* _Given entries_
►

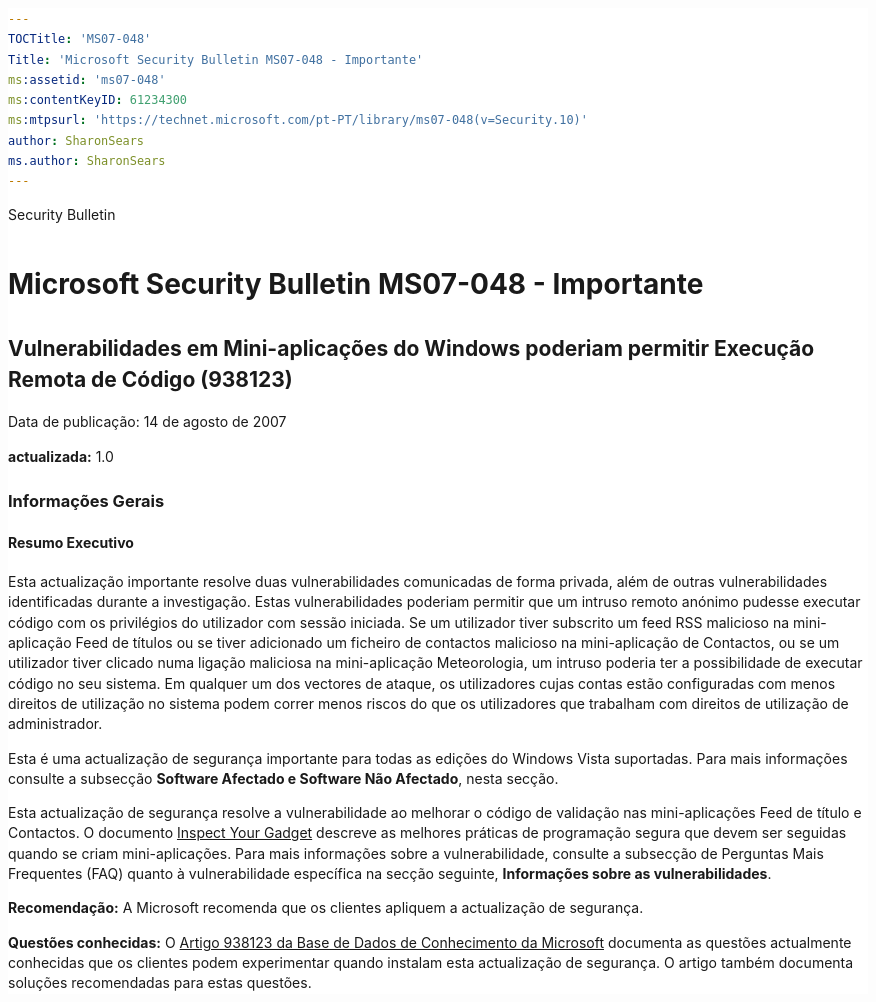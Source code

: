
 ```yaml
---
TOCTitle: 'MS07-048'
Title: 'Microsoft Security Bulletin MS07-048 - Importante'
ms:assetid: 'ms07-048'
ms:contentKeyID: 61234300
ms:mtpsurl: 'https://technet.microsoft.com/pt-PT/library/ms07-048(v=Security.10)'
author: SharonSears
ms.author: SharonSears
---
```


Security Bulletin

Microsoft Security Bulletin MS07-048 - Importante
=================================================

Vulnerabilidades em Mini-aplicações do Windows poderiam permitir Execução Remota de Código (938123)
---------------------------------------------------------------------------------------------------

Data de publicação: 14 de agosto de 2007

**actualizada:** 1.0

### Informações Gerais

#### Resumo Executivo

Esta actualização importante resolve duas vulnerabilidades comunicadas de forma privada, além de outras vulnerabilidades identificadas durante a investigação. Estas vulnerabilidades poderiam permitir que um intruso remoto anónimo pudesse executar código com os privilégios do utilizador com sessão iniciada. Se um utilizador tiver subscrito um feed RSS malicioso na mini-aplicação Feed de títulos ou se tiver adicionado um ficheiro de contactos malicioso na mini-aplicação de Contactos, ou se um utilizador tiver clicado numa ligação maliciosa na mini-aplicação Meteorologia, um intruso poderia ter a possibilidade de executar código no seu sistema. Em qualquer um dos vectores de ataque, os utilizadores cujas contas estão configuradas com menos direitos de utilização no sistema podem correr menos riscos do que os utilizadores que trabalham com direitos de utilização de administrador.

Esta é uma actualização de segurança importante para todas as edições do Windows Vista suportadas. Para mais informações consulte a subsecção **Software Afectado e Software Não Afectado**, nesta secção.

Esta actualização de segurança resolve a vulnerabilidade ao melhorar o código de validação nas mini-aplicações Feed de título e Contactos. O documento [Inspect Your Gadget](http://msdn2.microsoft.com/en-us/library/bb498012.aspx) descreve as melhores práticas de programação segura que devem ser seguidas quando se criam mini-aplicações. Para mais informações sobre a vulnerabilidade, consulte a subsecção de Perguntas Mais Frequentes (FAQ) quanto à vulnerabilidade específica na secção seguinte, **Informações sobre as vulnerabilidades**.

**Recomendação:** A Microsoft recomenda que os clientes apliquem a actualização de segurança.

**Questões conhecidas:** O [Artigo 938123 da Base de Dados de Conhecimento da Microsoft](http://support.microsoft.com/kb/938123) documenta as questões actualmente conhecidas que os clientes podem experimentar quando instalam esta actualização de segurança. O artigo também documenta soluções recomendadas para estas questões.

◄

* _Requirement_
If a line in the data above holds the string "aplicações", copy it.

* _Written solution_
Vulnerabilidades em Mini-aplicações do Windows poderiam permitir Execução Remota de Código (938123)
Esta actualização de segurança resolve a vulnerabilidade ao melhorar o código de validação nas mini-aplicações Feed de título e Contactos. O documento [Inspect Your Gadget](http://msdn2.microsoft.com/en-us/library/bb498012.aspx) descreve as melhores práticas de programação segura que devem ser seguidas quando se criam mini-aplicações. Para mais informações sobre a vulnerabilidade, consulte a subsecção de Perguntas Mais Frequentes (FAQ) quanto à vulnerabilidade específica na secção seguinte, **Informações sobre as vulnerabilidades**.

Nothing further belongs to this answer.